Univariate and multivariate Cox regression analyses were conducted to identify prognostic indicators. The results of the multivariate analysis demonstrated that MCTS1 expression (adjusted HR = 2.564, 95% CI = 1.346–4.883, p = 0.004), M stage (adjusted HR = 13.072, 95% CI = 1.016–168.232, p = 0.049), age (adjusted HR = 2.716, 95% CI = 1.289–5.722, p = 0.009), and menopausal status (adjusted HR = 3.345, 95% CI = 1.137–9.845, p = 0.028) were independent factors of OS in patients with breast cancer (Figure 8C and Supplementary Table S5). Similarly, for DSS, MCTS1 expression (adjusted HR = 3.267, 95% CI = 1.723–6.195, p < 0.001), M stage (adjusted HR = 10.452, 95% CI = 1.230–88.798, p = 0.032), and T3 stage (adjusted HR = 0.219, 95% CI = 0.049–0.986, p = 0.048) proved to be prognostic indicators (Supplementary Table S6).
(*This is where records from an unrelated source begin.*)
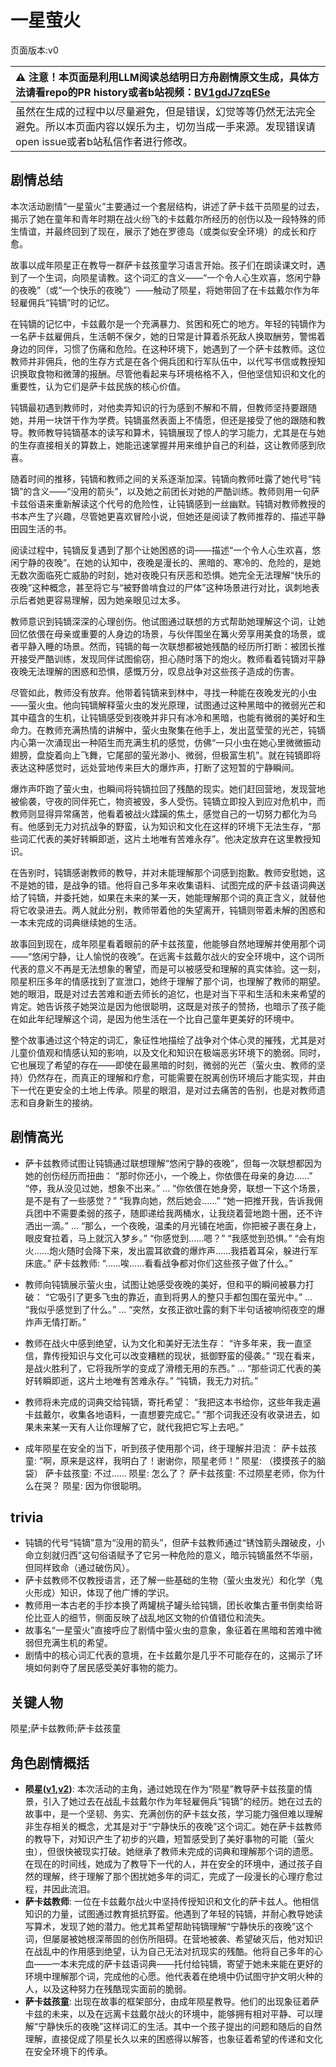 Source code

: # 一星萤火
页面版本:v0
 

| :warning: 注意！本页面是利用LLM阅读总结明日方舟剧情原文生成，具体方法请看repo的PR history或者b站视频：[BV1gdJ7zqESe](https://www.bilibili.com/video/BV1gdJ7zqESe/)         |
|:----------------------------|
| 虽然在生成的过程中以尽量避免，但是错误，幻觉等等仍然无法完全避免。所以本页面内容以娱乐为主，切勿当成一手来源。发现错误请open issue或者b站私信作者进行修改。|



## 剧情总结
本次活动剧情“一星萤火”主要通过一个套层结构，讲述了萨卡兹干员陨星的过去，揭示了她在童年和青年时期在战火纷飞的卡兹戴尔所经历的创伤以及一段特殊的师生情谊，并最终回到了现在，展示了她在罗德岛（或类似安全环境）的成长和疗愈。

故事以成年陨星正在教导一群萨卡兹孩童学习语言开始。孩子们在朗读课文时，遇到了一个生词，向陨星请教。这个词汇的含义——“一个令人心生欢喜，悠闲宁静的夜晚”（或“一个快乐的夜晚”）——触动了陨星，将她带回了在卡兹戴尔作为年轻雇佣兵“钝镝”时的记忆。

在钝镝的记忆中，卡兹戴尔是一个充满暴力、贫困和死亡的地方。年轻的钝镝作为一名萨卡兹雇佣兵，生活朝不保夕，她的日常是计算着杀死敌人换取酬劳，警惕着身边的同伴，习惯了伤痛和危险。在这种环境下，她遇到了一个萨卡兹教师。这位教师并非佣兵，他的生存方式是在各个佣兵团和行军队伍中，以代写书信或教授知识换取食物和微薄的报酬。尽管他看起来与环境格格不入，但他坚信知识和文化的重要性，认为它们是萨卡兹民族的核心价值。

钝镝最初遇到教师时，对他卖弄知识的行为感到不解和不屑，但教师坚持要跟随她，并用一块饼干作为学费。钝镝虽然表面上不情愿，但还是接受了他的跟随和教导。教师教导钝镝基本的读写和算术，钝镝展现了惊人的学习能力，尤其是在与她的生存直接相关的算数上，她能迅速掌握并用来维护自己的利益，这让教师感到欣喜。

随着时间的推移，钝镝和教师之间的关系逐渐加深。钝镝向教师吐露了她代号“钝镝”的含义——“没用的箭头”，以及她之前团长对她的严酷训练。教师则用一句萨卡兹俗语来重新解读这个代号的危险性，让钝镝感到一丝幽默。钝镝对教师教授的书本产生了兴趣，尽管她更喜欢冒险小说，但她还是阅读了教师推荐的、描述平静田园生活的书。

阅读过程中，钝镝反复遇到了那个让她困惑的词——描述“一个令人心生欢喜，悠闲宁静的夜晚”。在她的认知中，夜晚是漫长的、黑暗的、寒冷的、危险的，是她无数次面临死亡威胁的时刻，她对夜晚只有厌恶和恐惧。她完全无法理解“快乐的夜晚”这种概念，甚至将它与“被野兽啃食过的尸体”这种场景进行对比，讽刺地表示后者她更容易理解，因为她亲眼见过太多。

教师意识到钝镝深深的心理创伤。他试图通过联想的方式帮助她理解这个词，让她回忆依偎在母亲或重要的人身边的场景，与伙伴围坐在篝火旁享用美食的场景，或者平静入睡的场景。然而，钝镝的每一次联想都被她残酷的经历所打断：被团长推开接受严酷训练，发现同伴试图偷窃，担心随时落下的炮火。教师看着钝镝对平静夜晚无法理解的困惑和恐惧，感慨万分，叹息战争对这些孩子造成的伤害。

尽管如此，教师没有放弃。他带着钝镝来到林中，寻找一种能在夜晚发光的小虫——萤火虫。他向钝镝解释萤火虫的发光原理，试图通过这种黑暗中的微弱光芒和其中蕴含的生机，让钝镝感受到夜晚并非只有冰冷和黑暗，也能有微弱的美好和生命力。在教师充满热情的讲解中，萤火虫聚集在他手上，发出蓝莹莹的光芒，钝镝内心第一次涌现出一种陌生而充满生机的感觉，仿佛“一只小虫在她心里微微振动翅膀，盘旋着向上飞舞，它尾部的萤光渺小、微弱，但极富生机”。就在钝镝即将表达这种感觉时，远处营地传来巨大的爆炸声，打断了这短暂的宁静瞬间。

爆炸声吓跑了萤火虫，也瞬间将钝镝拉回了残酷的现实。她们赶回营地，发现营地被偷袭，守夜的同伴死亡，物资被毁，多人受伤。钝镝立即投入到应对危机中，而教师则显得异常痛苦，他看着被战火蹂躏的焦土，感觉自己的一切努力都化为乌有。他感到无力对抗战争的野蛮，认为知识和文化在这样的环境下无法生存，“那些词汇代表的美好转瞬即逝，这片土地唯有苦难永存”。他决定放弃在这里教授知识。

在告别时，钝镝感谢教师的教导，并对未能理解那个词感到抱歉。教师安慰她，这不是她的错，是战争的错。他将自己多年来收集语料、试图完成的萨卡兹语词典送给了钝镝，并委托她，如果在未来的某一天，她能理解那个词的真正含义，就替他将它收录进去。两人就此分别，教师带着他的失望离开，钝镝则带着未解的困惑和一本未完成的词典继续她的生活。

故事回到现在，成年陨星看着眼前的萨卡兹孩童，他能够自然地理解并使用那个词——“悠闲宁静，让人愉悦的夜晚”。在远离卡兹戴尔战火的安全环境中，这个词所代表的意义不再是无法想象的奢望，而是可以被感受和理解的真实体验。这一刻，陨星积压多年的情感找到了宣泄口，她终于理解了那个词，也理解了教师的期望。她的眼泪，既是对过去苦难和逝去师长的追忆，也是对当下平和生活和未来希望的肯定。她告诉孩子她哭泣是因为他很聪明，这既是对孩子的赞扬，也暗示了孩子能在如此年纪理解这个词，是因为他生活在一个比自己童年更美好的环境中。

整个故事通过这个特定的词汇，象征性地描绘了战争对个体心灵的摧残，尤其是对儿童价值观和情感认知的影响，以及文化和知识在极端恶劣环境下的脆弱。同时，它也展现了希望的存在——即使在最黑暗的时刻，微弱的光芒（萤火虫、教师的坚持）仍然存在，而真正的理解和疗愈，可能需要在脱离创伤环境后才能实现，并由下一代在更安全的土地上传承。陨星的眼泪，是对过去痛苦的告别，也是对教师遗志和自身新生的接纳。
## 剧情高光
*   萨卡兹教师试图让钝镝通过联想理解“悠闲宁静的夜晚”，但每一次联想都因为她的创伤经历而扭曲：
    “那时你还小，一个晚上，你依偎在母亲的身边......”
    “停，我从没见过她，想象不出来。”
    ...
    “你依偎在她身旁，联想一下这个场景，是不是有了一些感觉？”
    “我靠向她，然后她会......”
    “她一把推开我，告诉我佣兵团中不需要柔弱的孩子，随即递给我两桶水，让我绕着营地跑十圈，还不许洒出一滴。”
    ...
    “那么，一个夜晚，温柔的月光铺在地面，你把被子裹在身上，眼皮耷拉着，马上就沉入梦乡。”
    “你感觉到......嗯？”
    “我感觉到恐惧。”
    “会有炮火......炮火随时会降下来，发出震耳欲聋的爆炸声......我捂着耳朵，躲进行军床底。”
    萨卡兹教师: “......唉......看看战争都对你们这些孩子做了什么。”

*   教师向钝镝展示萤火虫，试图让她感受夜晚的美好，但和平的瞬间被暴力打破：
    “它吸引了更多飞虫的靠近，直到将男人的整只手都包围在萤光中。”
    ...
    “我似乎感觉到了什么。”
    ...
    “突然，女孩正欲吐露的剩下半句话被响彻夜空的爆炸声无情打断。”

*   教师在战火中感到绝望，认为文化和美好无法生存：
    “许多年来，我一直坚信，靠传授知识与文化可以改变糟糕的现状，抵御野蛮的侵袭。”
    “现在看来，是战火胜利了，它将我所学的变成了滑稽无用的东西。”
    ...
    “那些词汇代表的美好转瞬即逝，这片土地唯有苦难永存。”
    “钝镝，我无力对抗。”

*   教师将未完成的词典交给钝镝，寄托希望：
    “我把这本书给你，这些年我走遍卡兹戴尔，收集各地语料，一直想要完成它。”
    “那个词我还没有收录进去，如果未来某一天有人让你理解了它，就代我把它写上去吧。”

*   成年陨星在安全的当下，听到孩子使用那个词，终于理解并泪流：
    萨卡兹孩童: “啊，原来是这样，我明白了！谢谢你，陨星老师！”
    陨星: （摸摸孩子的脑袋）
    萨卡兹孩童: 不过......
    陨星: 怎么了？
    萨卡兹孩童: 不过陨星老师，你为什么在哭？
    陨星: 因为你很聪明。
## trivia
*   钝镝的代号“钝镝”意为“没用的箭头”，但萨卡兹教师通过“锈蚀箭头蹭破皮，小命立刻就归西”这句俗语赋予了它另一种危险的意义，暗示钝镝虽然不华丽，但同样致命（通过破伤风）。
*   萨卡兹教师不仅教授语言，还了解一些基础的生物（萤火虫发光）和化学（鬼火形成）知识，体现了他广博的学识。
*   教师用一本古老的手抄本换了两罐桃子罐头给钝镝，团长收集古董书倒卖给哥伦比亚人的细节，侧面反映了战乱地区文物的价值错位和流失。
*   故事名“一星萤火”直接呼应了剧情中萤火虫的意象，象征着在黑暗和苦难中微弱但充满生机的希望。
*   剧情中的核心词汇代表的意境，在卡兹戴尔是几乎不可能存在的，这揭示了环境如何剥夺了居民感受美好事物的能力。
## 关键人物
陨星;萨卡兹教师;萨卡兹孩童
## 角色剧情概括
-   **陨星([v1](../chars/char_219_meteo.md),[v2](../char_v3/char_219_meteo.md))**: 本次活动的主角，通过她现在作为“陨星”教导萨卡兹孩童的情景，引入了她过去在战乱卡兹戴尔作为年轻雇佣兵“钝镝”的经历。她在过去的故事中，是一个坚韧、务实、充满创伤的萨卡兹女孩，学习能力强但难以理解非生存相关的概念，尤其是对于“宁静快乐的夜晚”这个词汇。她在萨卡兹教师的教导下，对知识产生了初步的兴趣，短暂感受到了美好事物的可能（萤火虫），但很快被现实打破。她继承了教师未完成的词典和理解那个词的遗愿。在现在的时间线，她成为了教导下一代的人，并在安全的环境中，通过孩子自然的理解，终于理解了那个困扰她多年的词汇，完成了一段漫长的心理疗愈过程，并因此流泪。
-   **萨卡兹教师**: 一位在卡兹戴尔战火中坚持传授知识和文化的萨卡兹人。他相信知识的力量，试图通过教育抵抗野蛮。他遇到了年轻的钝镝，并耐心教导她读写算术，发现了她的潜力。他尤其希望帮助钝镝理解“宁静快乐的夜晚”这个词，但屡屡被她根深蒂固的创伤所阻碍。在营地被袭、希望破灭后，他对知识在战乱中的作用感到绝望，认为自己无法对抗现实的残酷。他将自己多年的心血——一本未完成的萨卡兹语词典——托付给钝镝，寄望于她未来能在更好的环境中理解那个词，完成他的心愿。他代表着在绝境中仍试图守护文明火种的人，以及这种努力在残酷现实面前的脆弱。
-   **萨卡兹孩童**: 出现在故事的框架部分，由成年陨星教导。他们的出现象征着萨卡兹的未来，以及在远离卡兹戴尔战火的环境中，能够拥有相对平静、可以理解“宁静快乐的夜晚”这样词汇的生活。其中一个孩子提出的问题和随后的自然理解，直接促成了陨星长久以来的困惑得以解答，也象征着希望的传递和文化在安全环境下的传承。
To predict the prognosis of patients with breast cancer, a nomogram based on the independent factors of OS was generated. On the nomogram, a higher total number of points was associated with a worse prognosis (Figure 10A). Additionally, calibration curves were used to assess the prediction efficacy of the nomogram (Figures 10B–D). The bootstrap corrected C-index of the nomogram was 0.715 (95% CI = 0.687–0.743), indicating that the model had a moderate predictive accuracy for OS of patients with breast cancer. Furthermore, the time-dependent ROC curve was applied to evaluate the discriminative ability of MCTS1 expression and the constructed nomogram model, respectively (Supplementary Figures 3A–B). These results indicated that the nomogram was appropriate.